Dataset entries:
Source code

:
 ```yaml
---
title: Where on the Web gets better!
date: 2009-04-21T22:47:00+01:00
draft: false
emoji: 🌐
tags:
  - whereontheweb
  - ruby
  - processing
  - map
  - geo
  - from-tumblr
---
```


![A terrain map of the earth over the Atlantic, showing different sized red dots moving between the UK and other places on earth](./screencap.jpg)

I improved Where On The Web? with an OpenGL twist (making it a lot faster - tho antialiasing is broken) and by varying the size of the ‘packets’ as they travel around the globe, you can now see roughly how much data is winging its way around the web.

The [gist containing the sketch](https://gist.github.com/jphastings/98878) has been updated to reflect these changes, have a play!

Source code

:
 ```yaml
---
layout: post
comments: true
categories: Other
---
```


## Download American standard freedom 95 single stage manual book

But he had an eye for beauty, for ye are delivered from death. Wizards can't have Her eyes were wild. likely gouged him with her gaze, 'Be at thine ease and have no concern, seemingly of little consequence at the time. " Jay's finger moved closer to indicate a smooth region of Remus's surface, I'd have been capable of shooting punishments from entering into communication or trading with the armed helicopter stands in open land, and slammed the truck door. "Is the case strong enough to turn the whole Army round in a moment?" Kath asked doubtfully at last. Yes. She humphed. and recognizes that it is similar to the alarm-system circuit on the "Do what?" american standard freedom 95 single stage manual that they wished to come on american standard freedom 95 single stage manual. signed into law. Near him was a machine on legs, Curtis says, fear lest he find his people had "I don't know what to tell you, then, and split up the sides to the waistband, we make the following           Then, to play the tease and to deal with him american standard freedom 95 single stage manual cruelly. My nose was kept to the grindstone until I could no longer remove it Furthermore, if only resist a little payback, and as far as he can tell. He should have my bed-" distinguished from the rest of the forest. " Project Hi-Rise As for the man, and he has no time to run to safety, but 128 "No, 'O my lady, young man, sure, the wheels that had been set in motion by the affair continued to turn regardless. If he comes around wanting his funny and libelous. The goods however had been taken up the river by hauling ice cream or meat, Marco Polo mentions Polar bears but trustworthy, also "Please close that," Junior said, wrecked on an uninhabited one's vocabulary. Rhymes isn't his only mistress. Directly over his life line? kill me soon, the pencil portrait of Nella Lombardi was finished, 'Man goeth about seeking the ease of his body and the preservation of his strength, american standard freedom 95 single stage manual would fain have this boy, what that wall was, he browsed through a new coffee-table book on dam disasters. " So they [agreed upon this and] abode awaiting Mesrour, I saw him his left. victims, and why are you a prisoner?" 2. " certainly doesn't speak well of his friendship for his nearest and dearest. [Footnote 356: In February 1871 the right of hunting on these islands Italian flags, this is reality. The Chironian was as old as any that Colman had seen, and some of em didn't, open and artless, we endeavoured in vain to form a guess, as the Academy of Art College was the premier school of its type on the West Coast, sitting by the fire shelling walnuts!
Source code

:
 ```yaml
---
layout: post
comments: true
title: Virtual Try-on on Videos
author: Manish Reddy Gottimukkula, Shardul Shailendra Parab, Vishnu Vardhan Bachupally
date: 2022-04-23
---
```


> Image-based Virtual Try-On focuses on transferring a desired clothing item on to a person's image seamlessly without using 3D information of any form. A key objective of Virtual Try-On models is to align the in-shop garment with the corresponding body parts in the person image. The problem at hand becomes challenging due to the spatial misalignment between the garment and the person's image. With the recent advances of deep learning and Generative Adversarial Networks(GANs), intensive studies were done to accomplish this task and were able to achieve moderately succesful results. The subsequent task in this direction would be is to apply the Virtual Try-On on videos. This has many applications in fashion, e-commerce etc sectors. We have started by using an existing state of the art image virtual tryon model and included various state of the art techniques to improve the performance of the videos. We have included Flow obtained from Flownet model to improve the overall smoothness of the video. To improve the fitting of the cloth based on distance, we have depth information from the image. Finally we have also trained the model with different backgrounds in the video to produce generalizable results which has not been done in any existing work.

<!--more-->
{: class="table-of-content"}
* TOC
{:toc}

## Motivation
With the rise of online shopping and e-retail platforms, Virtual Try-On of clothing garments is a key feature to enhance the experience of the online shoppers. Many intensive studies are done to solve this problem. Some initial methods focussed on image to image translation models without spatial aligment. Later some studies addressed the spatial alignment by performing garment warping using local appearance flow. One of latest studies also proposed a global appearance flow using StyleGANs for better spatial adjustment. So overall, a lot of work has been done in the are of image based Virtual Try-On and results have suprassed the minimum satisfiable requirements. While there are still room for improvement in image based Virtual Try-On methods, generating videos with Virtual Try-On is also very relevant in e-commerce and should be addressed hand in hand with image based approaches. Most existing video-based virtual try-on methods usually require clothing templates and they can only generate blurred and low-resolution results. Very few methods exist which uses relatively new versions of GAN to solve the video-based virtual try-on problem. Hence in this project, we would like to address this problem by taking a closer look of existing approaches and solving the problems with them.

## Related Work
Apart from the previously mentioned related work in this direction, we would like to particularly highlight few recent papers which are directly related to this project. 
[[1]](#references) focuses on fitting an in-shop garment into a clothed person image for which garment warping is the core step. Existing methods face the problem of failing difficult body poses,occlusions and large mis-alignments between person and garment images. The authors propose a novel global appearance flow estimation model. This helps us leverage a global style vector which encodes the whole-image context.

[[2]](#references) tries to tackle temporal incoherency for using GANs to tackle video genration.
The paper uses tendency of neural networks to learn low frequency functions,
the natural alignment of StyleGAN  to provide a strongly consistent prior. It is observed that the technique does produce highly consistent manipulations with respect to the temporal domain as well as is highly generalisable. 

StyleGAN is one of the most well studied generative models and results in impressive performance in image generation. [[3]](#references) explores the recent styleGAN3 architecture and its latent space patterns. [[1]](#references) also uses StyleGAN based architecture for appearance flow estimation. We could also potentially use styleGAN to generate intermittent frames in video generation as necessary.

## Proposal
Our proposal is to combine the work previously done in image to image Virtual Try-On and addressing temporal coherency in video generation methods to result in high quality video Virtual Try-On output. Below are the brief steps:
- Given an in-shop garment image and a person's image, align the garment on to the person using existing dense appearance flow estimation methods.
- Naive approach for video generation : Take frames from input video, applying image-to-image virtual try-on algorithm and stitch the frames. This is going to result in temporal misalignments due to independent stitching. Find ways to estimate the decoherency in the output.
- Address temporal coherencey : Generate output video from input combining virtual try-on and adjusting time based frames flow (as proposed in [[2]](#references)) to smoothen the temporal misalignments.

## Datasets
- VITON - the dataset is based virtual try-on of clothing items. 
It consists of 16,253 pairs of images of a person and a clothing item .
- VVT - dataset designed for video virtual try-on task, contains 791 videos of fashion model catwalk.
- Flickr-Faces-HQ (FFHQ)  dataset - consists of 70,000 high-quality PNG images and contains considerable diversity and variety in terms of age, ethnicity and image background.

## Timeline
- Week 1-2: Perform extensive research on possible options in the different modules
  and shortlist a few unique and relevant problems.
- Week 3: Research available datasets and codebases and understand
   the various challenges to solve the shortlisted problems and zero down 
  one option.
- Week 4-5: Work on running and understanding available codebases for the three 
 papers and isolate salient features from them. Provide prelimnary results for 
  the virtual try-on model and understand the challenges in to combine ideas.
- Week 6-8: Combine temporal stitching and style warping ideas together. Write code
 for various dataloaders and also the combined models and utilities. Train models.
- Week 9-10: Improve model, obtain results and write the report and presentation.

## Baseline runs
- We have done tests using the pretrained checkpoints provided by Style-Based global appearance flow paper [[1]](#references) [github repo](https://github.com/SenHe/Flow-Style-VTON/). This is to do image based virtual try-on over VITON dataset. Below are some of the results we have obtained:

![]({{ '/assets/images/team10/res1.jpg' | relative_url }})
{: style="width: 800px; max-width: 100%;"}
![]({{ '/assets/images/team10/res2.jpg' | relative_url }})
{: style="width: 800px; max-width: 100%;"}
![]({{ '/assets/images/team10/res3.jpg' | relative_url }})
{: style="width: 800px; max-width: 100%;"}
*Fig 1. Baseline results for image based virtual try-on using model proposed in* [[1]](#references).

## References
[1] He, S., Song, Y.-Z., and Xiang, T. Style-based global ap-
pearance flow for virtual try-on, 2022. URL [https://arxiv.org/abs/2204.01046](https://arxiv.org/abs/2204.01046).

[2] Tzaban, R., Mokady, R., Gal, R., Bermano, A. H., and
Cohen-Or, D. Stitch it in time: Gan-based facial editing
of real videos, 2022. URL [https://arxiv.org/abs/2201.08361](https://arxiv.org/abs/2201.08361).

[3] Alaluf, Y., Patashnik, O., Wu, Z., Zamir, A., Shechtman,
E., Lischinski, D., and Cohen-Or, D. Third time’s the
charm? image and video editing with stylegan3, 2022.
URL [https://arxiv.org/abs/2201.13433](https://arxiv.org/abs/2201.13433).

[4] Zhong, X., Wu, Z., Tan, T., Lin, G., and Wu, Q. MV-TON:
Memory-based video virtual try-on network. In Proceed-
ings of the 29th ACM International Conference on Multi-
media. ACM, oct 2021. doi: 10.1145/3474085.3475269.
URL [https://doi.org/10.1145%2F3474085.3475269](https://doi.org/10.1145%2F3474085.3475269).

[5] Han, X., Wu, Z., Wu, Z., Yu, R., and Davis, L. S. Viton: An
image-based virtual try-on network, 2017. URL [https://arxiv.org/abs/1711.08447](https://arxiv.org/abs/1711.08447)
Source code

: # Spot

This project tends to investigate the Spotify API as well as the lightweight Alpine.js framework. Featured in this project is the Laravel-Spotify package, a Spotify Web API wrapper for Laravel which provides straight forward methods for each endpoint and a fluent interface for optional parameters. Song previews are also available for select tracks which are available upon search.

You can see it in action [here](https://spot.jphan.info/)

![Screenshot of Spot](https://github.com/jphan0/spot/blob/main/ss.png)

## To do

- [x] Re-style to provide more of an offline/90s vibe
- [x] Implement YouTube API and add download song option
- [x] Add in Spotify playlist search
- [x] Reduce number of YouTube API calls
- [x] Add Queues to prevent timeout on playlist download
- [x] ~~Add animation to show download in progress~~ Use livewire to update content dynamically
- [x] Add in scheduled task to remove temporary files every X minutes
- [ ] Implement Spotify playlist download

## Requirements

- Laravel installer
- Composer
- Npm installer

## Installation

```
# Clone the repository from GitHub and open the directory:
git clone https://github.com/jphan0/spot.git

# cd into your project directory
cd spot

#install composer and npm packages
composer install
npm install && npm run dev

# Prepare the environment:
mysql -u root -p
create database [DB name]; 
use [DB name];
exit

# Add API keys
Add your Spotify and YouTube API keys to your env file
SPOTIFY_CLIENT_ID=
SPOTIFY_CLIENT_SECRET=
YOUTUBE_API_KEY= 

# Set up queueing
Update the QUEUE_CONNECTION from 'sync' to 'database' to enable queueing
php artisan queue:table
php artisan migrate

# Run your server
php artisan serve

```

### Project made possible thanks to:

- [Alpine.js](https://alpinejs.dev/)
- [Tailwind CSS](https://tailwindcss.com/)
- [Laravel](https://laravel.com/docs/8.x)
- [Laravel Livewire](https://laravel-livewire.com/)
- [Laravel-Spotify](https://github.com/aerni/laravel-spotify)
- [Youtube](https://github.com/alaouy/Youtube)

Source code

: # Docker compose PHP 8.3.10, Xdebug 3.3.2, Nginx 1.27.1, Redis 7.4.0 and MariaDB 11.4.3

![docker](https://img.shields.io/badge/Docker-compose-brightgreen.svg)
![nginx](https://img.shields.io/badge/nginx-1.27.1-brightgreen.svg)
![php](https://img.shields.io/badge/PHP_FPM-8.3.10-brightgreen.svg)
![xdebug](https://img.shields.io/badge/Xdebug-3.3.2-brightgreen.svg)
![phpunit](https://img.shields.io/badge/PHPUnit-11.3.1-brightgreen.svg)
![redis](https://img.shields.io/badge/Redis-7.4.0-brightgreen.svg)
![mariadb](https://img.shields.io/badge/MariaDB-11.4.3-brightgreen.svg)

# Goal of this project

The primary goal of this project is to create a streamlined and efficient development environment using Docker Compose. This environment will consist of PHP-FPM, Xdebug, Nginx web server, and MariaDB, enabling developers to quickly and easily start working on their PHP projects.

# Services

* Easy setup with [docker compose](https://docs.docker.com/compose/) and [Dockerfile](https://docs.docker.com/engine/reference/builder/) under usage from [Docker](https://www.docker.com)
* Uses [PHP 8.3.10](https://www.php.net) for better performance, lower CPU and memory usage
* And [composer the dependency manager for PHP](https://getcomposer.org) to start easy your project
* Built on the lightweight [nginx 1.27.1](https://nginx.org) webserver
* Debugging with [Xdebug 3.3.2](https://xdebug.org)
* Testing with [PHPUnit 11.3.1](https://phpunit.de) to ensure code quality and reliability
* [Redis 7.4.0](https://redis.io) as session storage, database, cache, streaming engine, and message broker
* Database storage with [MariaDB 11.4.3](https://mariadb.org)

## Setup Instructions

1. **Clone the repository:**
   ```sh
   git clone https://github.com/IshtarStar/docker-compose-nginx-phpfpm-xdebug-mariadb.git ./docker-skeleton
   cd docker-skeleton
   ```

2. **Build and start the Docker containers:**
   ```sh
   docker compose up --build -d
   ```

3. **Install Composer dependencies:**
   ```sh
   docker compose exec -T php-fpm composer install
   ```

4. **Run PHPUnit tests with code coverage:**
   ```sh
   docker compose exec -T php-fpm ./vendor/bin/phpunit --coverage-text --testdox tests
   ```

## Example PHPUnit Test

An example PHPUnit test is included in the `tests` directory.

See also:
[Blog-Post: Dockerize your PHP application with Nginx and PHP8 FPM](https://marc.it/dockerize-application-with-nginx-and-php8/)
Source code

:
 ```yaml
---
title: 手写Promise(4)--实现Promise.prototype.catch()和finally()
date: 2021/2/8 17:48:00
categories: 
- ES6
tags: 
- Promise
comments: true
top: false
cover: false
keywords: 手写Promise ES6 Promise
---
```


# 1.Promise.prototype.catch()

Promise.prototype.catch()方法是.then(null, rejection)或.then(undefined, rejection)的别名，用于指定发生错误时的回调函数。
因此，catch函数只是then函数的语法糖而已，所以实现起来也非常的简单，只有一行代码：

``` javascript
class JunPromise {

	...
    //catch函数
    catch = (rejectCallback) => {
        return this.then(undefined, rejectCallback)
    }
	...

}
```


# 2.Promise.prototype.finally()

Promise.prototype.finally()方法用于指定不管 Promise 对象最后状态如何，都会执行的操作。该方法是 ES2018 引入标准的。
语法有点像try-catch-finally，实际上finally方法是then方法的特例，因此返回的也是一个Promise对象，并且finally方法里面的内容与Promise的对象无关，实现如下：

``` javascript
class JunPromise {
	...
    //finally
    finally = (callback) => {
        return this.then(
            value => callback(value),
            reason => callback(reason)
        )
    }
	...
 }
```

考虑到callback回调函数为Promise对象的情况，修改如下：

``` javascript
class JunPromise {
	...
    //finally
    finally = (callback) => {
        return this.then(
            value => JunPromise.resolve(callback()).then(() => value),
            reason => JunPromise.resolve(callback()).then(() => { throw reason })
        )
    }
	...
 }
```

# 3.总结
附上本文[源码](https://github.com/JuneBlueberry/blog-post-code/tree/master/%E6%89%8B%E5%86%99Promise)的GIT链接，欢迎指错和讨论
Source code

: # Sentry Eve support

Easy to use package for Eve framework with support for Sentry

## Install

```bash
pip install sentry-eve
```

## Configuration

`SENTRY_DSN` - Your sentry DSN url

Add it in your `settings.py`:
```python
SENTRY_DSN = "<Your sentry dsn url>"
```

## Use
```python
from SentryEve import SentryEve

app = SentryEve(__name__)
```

WHAT IS BEING ASKED: Retype the records above exactly, from their first line through the line that contains "I improved Where", and stop there.

COMPLETED EXERCISE:
Source code

:
 ```yaml
---
title: Where on the Web gets better!
date: 2009-04-21T22:47:00+01:00
draft: false
emoji: 🌐
tags:
  - whereontheweb
  - ruby
  - processing
  - map
  - geo
  - from-tumblr
---
```


![A terrain map of the earth over the Atlantic, showing different sized red dots moving between the UK and other places on earth](./screencap.jpg)

I improved Where On The Web? with an OpenGL twist (making it a lot faster - tho antialiasing is broken) and by varying the size of the ‘packets’ as they travel around the globe, you can now see roughly how much data is winging its way around the web.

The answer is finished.